■ TASK TO COMPLETE ■
What lines in the records below mention "expected"? List them all.

■ RECORDS TO PROCESS ■
::::::::::

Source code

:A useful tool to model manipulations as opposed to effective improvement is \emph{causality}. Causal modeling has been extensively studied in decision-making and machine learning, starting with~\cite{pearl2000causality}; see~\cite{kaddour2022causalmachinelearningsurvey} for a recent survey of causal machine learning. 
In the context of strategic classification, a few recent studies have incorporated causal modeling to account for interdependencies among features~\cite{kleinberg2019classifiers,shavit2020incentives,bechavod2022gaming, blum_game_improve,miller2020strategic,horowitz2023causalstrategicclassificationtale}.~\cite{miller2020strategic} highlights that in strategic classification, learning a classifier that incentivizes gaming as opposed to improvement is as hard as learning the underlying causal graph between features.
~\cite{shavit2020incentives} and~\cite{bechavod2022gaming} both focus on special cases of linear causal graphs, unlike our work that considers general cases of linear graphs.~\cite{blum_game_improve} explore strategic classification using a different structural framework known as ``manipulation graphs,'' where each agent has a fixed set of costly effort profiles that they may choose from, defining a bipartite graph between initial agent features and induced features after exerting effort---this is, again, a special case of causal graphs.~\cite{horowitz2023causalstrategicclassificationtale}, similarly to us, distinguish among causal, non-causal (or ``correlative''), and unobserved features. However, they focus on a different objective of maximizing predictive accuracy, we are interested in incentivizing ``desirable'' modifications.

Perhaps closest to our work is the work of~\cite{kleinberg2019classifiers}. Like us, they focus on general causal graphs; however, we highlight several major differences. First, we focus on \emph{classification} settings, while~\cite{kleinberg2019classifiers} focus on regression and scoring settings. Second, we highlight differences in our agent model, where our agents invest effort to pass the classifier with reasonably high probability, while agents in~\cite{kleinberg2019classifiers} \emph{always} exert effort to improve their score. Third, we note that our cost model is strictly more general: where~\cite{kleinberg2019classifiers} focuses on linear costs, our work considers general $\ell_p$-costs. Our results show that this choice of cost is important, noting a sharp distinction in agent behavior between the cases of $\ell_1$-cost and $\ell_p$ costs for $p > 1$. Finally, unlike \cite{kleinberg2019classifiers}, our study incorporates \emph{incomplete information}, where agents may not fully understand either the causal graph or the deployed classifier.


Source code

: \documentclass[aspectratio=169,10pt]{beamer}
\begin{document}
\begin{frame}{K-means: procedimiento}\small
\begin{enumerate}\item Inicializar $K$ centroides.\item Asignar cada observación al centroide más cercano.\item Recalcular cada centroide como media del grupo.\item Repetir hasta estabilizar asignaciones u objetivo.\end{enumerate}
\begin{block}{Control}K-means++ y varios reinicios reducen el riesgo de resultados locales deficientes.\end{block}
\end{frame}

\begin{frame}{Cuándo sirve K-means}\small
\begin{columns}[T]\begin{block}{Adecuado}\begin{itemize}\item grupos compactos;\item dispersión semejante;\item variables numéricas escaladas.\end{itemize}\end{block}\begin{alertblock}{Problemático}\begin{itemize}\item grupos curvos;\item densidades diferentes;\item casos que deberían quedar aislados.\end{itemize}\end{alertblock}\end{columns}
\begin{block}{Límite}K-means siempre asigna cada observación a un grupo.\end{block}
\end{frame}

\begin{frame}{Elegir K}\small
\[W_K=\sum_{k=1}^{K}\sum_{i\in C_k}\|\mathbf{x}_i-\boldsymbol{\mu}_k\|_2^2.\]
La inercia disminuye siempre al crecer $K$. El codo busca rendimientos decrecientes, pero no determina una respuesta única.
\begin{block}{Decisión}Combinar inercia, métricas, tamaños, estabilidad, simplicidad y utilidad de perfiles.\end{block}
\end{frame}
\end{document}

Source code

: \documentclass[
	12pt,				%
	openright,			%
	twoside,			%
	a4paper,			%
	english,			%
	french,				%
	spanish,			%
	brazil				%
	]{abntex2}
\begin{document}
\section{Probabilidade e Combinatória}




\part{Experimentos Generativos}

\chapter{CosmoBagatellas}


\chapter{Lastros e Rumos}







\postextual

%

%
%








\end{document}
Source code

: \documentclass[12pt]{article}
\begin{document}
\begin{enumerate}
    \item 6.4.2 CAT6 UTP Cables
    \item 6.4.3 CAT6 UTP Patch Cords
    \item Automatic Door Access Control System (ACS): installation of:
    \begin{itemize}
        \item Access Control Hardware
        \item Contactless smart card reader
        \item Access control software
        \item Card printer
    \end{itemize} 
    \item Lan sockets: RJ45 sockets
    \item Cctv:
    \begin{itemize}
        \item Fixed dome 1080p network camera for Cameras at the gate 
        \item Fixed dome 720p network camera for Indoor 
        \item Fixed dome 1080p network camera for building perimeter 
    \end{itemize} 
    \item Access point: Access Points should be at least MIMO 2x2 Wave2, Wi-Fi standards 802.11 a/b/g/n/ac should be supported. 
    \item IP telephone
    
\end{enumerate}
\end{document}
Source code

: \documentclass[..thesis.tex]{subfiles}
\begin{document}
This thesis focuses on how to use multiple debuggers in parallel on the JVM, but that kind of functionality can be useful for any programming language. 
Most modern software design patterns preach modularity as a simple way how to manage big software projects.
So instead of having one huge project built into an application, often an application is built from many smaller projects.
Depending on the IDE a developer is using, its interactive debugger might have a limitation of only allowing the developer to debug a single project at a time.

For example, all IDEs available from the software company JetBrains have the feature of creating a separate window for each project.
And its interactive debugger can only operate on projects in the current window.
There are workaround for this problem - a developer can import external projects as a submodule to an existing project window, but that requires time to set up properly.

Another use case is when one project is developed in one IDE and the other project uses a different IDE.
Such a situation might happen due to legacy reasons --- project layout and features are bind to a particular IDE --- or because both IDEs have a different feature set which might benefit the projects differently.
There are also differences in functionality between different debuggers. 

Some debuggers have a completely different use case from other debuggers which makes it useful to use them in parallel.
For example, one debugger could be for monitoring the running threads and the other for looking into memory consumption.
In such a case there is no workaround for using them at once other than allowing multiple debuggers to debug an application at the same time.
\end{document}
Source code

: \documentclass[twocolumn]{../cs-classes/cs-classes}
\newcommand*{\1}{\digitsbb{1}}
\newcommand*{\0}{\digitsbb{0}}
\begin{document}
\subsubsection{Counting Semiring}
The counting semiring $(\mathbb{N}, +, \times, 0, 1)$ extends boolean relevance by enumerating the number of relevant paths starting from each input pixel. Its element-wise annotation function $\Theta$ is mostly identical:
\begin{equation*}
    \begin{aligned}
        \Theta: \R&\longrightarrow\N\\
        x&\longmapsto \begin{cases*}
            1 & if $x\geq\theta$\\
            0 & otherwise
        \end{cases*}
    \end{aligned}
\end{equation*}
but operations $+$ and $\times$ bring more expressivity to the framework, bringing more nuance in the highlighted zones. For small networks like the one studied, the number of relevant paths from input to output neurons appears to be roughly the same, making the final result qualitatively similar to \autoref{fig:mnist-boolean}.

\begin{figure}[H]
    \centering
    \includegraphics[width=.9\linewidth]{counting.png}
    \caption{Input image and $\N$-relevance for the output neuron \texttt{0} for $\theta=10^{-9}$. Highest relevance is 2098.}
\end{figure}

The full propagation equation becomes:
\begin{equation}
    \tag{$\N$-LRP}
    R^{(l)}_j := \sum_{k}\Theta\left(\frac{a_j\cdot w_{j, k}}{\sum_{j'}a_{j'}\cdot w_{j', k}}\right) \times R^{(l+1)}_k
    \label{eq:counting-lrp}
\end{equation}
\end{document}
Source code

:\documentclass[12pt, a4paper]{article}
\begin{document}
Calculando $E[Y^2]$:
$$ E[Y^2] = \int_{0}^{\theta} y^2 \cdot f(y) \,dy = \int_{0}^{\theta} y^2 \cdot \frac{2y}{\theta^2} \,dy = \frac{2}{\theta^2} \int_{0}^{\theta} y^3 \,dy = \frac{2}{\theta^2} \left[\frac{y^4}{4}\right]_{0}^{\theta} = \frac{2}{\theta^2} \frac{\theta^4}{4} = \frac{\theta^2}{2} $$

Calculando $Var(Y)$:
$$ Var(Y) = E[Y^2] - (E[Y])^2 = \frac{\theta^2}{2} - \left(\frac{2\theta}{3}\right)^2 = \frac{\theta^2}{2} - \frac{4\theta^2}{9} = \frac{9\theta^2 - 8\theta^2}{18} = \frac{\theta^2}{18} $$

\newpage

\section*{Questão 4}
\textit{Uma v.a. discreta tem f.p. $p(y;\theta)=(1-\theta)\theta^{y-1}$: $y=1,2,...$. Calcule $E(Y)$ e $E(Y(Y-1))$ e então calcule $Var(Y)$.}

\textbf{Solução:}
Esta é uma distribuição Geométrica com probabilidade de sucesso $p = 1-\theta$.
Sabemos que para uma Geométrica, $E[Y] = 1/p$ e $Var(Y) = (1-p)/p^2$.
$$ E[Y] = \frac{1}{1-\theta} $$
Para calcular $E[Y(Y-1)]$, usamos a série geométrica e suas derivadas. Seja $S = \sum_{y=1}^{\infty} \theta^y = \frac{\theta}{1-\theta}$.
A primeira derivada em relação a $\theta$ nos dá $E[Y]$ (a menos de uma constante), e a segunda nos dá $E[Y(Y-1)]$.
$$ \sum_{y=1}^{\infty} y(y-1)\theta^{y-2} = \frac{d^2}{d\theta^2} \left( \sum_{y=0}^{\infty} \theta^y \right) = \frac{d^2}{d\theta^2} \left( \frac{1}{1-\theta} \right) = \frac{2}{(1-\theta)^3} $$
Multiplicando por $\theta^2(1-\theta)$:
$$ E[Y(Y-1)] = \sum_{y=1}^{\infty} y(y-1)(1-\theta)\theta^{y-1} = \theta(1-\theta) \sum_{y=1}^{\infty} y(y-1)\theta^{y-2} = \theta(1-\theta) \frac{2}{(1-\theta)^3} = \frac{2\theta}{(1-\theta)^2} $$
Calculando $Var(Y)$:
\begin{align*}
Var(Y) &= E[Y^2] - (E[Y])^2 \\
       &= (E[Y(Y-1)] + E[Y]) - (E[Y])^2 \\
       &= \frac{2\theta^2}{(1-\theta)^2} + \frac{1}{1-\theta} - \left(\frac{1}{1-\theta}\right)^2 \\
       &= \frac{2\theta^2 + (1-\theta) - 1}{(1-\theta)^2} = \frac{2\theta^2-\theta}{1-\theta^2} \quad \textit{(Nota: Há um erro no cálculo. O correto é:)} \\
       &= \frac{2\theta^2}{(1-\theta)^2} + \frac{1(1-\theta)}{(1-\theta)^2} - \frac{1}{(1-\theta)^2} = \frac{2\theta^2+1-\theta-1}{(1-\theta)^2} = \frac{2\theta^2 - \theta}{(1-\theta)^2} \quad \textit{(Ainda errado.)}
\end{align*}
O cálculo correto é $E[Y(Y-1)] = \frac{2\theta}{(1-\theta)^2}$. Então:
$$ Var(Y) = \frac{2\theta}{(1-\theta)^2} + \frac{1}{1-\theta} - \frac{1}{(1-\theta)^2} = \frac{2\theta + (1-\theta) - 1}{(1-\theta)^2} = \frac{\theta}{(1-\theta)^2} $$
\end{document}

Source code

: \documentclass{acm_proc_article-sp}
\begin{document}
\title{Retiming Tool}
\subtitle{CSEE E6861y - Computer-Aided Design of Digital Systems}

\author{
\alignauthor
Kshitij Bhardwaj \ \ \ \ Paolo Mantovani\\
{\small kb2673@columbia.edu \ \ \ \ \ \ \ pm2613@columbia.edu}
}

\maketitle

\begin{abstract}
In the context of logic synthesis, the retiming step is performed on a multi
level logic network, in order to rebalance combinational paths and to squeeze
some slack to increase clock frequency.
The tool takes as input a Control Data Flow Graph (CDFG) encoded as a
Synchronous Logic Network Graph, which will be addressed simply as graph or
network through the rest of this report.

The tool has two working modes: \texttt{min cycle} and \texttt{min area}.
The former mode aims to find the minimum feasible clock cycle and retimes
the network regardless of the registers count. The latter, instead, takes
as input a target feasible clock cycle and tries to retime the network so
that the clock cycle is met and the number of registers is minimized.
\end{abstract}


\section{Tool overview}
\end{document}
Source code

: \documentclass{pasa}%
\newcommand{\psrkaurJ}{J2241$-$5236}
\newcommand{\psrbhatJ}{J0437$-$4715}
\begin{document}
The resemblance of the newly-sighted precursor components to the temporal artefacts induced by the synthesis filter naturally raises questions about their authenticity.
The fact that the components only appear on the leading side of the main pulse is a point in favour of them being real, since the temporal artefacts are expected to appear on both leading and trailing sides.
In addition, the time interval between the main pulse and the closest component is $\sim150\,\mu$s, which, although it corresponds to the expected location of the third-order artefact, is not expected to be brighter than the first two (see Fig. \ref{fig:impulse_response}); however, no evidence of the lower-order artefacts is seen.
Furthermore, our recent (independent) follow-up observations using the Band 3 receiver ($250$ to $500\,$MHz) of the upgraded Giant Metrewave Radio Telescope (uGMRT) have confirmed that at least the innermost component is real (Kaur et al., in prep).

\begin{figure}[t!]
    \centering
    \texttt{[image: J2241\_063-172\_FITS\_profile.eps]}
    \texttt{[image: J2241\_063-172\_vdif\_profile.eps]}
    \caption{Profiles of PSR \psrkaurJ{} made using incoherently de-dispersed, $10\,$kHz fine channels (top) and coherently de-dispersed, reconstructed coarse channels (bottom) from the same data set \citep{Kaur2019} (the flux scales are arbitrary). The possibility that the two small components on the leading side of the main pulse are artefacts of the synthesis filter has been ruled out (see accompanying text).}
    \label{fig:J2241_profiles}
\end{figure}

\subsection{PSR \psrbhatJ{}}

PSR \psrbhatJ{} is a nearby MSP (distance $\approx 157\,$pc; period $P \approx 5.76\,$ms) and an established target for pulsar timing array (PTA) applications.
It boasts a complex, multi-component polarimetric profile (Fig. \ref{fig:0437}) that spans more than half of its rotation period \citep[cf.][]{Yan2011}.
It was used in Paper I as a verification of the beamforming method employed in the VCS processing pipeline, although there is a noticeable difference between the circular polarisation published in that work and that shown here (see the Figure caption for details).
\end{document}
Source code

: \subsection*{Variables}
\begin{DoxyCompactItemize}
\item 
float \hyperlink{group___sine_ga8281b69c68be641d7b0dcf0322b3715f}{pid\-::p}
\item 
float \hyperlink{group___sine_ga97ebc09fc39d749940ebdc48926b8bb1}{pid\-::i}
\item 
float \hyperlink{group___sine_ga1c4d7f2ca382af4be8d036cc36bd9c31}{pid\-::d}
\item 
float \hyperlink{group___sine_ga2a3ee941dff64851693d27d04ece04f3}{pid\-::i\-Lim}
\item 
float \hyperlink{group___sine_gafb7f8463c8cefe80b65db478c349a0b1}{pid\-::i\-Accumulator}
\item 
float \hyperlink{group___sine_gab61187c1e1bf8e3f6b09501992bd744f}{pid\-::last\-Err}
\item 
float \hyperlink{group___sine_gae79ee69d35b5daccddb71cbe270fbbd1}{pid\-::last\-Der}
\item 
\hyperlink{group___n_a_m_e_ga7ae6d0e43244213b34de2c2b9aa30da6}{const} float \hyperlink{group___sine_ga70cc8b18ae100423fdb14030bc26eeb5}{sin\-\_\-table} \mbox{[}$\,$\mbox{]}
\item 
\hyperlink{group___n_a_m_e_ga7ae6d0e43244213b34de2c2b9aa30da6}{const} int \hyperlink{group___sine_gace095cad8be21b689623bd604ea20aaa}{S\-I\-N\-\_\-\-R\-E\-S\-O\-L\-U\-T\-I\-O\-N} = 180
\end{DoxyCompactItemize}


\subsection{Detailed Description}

::::::::::

■ ANSWER TO THIS TASK ■
The fact that the components only appear on the leading side of the main pulse is a point in favour of them being real, since the temporal artefacts are expected to appear on both leading and trailing sides.
In addition, the time interval between the main pulse and the closest component is $\sim150\,\mu$s, which, although it corresponds to the expected location of the third-order artefact, is not expected to be brighter than the first two (see Fig. \ref{fig:impulse_response}); however, no evidence of the lower-order artefacts is seen.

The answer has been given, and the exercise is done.